* _Directions for this task_
The line with "- _Length_: The groove's" marks where to begin. Please copy it and each line after it to the end of the records below, exactly.

* _Rendered images with source text_
┄┄┄┄┄┄┄┄┄┄┄┄┄┄┄┄┄┄┄┄

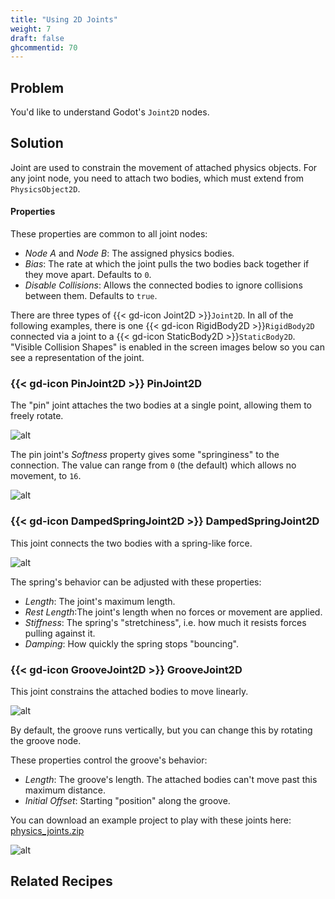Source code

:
 ```yaml
---
title: "Using 2D Joints"
weight: 7
draft: false
ghcommentid: 70
---
```


## Problem

You'd like to understand Godot's `Joint2D` nodes.

## Solution

Joint are used to constrain the movement of attached physics objects. For any joint node, you need to attach two bodies, which must extend from `PhysicsObject2D`.

#### Properties

These properties are common to all joint nodes:

- _Node A_ and _Node B_: The assigned physics bodies.
- _Bias_: The rate at which the joint pulls the two bodies back together if they move apart. Defaults to `0`.
- _Disable Collisions_: Allows the connected bodies to ignore collisions between them. Defaults to `true`.

There are three types of {{< gd-icon Joint2D >}}`Joint2D`. In all of the following examples, there is one {{< gd-icon RigidBody2D >}}`RigidBody2D` connected via a joint to a {{< gd-icon StaticBody2D >}}`StaticBody2D`. "Visible Collision Shapes" is enabled in the screen images below so you can see a representation of the joint.

### {{< gd-icon PinJoint2D >}} PinJoint2D

The "pin" joint attaches the two bodies at a single point, allowing them to freely rotate.

![alt](/godot_recipes/3.x/img/pinjoint_example.gif)

The pin joint's _Softness_ property gives some "springiness" to the connection. The value can range from `0` (the default) which allows no movement, to `16`.

![alt](/godot_recipes/3.x/img/pinjoint_example2.gif)

### {{< gd-icon DampedSpringJoint2D >}} DampedSpringJoint2D

This joint connects the two bodies with a spring-like force.

![alt](/godot_recipes/3.x/img/springjoint_example.gif)

The spring's behavior can be adjusted with these properties:

- _Length_: The joint's maximum length.
- _Rest Length_:The joint's length when no forces or movement are applied.
- _Stiffness_: The spring's "stretchiness", i.e. how much it resists forces pulling against it.
- _Damping_: How quickly the spring stops "bouncing".

### {{< gd-icon GrooveJoint2D >}} GrooveJoint2D

This joint constrains the attached bodies to move linearly.

![alt](/godot_recipes/3.x/img/groovejoint_example.gif)

By default, the groove runs vertically, but you can change this by rotating the groove node.

These properties control the groove's behavior:

- _Length_: The groove's length. The attached bodies can't move past this maximum distance.
- _Initial Offset_: Starting "position" along the groove.

You can download an example project to play with these joints here: [physics_joints.zip](/godot_recipes/3.x/files/physics_joints.zip)

![alt](/godot_recipes/3.x/img/joints_demo.png)

## Related Recipes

┄┄┄┄┄┄┄┄┄┄┄┄┄┄┄┄┄┄┄┄

* _Result for this exercise_
- _Length_: The groove's length. The attached bodies can't move past this maximum distance.
- _Initial Offset_: Starting "position" along the groove.

You can download an example project to play with these joints here: [physics_joints.zip](/godot_recipes/3.x/files/physics_joints.zip)

![alt](/godot_recipes/3.x/img/joints_demo.png)

## Related Recipes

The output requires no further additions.